Exercise inputs.

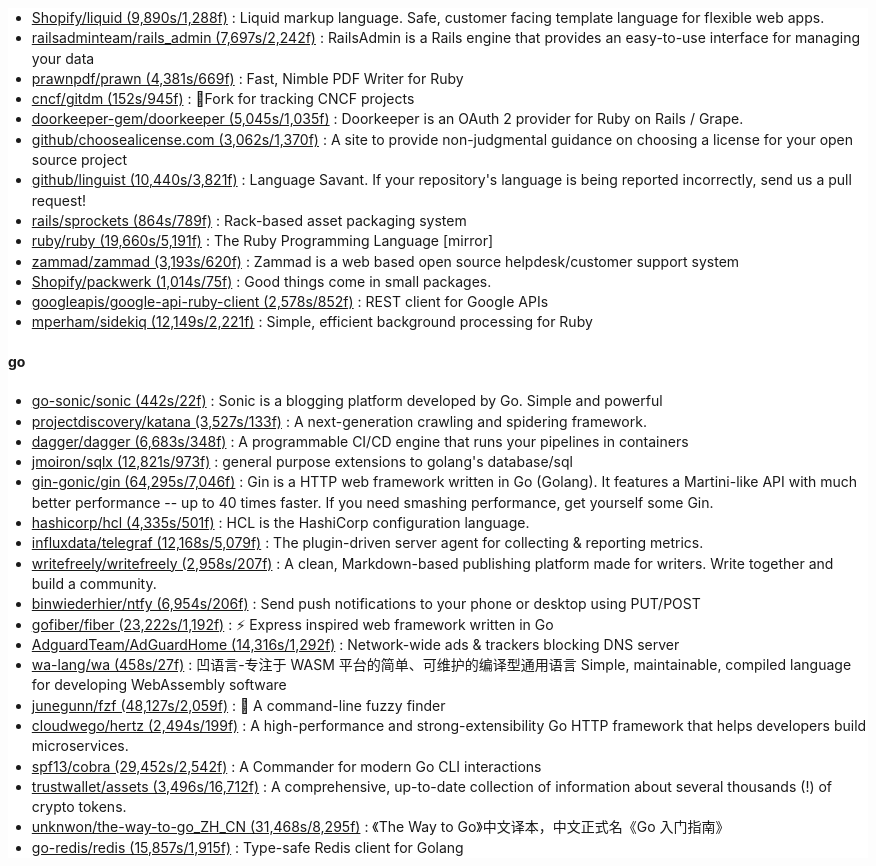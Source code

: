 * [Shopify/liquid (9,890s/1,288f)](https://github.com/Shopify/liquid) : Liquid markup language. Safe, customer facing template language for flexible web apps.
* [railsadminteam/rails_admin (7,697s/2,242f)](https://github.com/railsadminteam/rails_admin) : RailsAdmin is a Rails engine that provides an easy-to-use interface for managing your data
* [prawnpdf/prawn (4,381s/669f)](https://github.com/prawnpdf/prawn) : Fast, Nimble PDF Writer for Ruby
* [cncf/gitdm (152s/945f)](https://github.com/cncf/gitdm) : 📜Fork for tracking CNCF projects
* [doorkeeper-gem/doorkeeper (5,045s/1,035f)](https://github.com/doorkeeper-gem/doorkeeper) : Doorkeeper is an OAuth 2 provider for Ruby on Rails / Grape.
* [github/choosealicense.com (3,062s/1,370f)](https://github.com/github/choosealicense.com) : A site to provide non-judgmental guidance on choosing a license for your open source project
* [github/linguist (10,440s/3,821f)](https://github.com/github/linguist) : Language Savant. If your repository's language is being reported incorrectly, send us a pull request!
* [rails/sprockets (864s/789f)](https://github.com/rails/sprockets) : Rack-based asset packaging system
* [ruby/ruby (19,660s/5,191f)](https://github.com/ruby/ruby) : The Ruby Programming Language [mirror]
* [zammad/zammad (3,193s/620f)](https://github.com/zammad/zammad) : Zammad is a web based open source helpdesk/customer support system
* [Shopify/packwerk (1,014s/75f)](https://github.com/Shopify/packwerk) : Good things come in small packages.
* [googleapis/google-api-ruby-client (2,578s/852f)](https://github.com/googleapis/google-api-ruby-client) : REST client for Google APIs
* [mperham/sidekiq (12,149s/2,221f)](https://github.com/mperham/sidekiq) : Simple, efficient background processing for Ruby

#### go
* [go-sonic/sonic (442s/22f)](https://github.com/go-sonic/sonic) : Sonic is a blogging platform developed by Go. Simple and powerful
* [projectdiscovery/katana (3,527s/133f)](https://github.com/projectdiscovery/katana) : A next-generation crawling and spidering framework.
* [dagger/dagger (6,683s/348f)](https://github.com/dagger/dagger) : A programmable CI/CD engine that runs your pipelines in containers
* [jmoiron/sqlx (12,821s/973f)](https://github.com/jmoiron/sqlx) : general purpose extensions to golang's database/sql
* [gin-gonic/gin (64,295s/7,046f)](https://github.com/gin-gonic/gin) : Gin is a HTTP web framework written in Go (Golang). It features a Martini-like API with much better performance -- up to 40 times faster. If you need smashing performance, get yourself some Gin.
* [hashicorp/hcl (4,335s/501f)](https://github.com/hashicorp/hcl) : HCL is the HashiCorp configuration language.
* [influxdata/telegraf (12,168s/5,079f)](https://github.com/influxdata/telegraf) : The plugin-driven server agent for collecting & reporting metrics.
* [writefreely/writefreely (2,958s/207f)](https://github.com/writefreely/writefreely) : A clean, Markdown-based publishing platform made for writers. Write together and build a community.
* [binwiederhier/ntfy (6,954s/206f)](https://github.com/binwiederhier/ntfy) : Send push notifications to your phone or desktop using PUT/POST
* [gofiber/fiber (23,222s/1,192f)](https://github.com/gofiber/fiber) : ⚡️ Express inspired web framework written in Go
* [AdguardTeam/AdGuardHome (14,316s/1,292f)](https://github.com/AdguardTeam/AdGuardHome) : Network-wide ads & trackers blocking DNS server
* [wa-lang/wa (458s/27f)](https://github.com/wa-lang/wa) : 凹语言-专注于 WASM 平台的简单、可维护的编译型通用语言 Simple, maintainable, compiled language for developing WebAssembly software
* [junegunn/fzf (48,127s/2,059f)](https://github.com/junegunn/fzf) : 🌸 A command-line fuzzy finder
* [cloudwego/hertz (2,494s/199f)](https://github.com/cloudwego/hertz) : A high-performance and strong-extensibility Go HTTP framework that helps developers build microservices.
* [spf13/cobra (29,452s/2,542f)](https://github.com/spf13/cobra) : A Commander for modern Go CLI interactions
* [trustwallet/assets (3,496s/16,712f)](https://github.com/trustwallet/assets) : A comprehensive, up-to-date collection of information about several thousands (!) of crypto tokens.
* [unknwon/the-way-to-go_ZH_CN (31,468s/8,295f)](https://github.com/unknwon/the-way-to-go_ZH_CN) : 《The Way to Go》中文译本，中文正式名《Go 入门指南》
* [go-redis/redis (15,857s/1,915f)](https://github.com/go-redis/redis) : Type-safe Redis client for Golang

Task. Reproduce, character for character, only the lines of the preceding data that start at the line with "processing for Ruby" and end at the line with "pipelines in containers", both included.

Response area.
* [mperham/sidekiq (12,149s/2,221f)](https://github.com/mperham/sidekiq) : Simple, efficient background processing for Ruby

#### go
* [go-sonic/sonic (442s/22f)](https://github.com/go-sonic/sonic) : Sonic is a blogging platform developed by Go. Simple and powerful
* [projectdiscovery/katana (3,527s/133f)](https://github.com/projectdiscovery/katana) : A next-generation crawling and spidering framework.
* [dagger/dagger (6,683s/348f)](https://github.com/dagger/dagger) : A programmable CI/CD engine that runs your pipelines in containers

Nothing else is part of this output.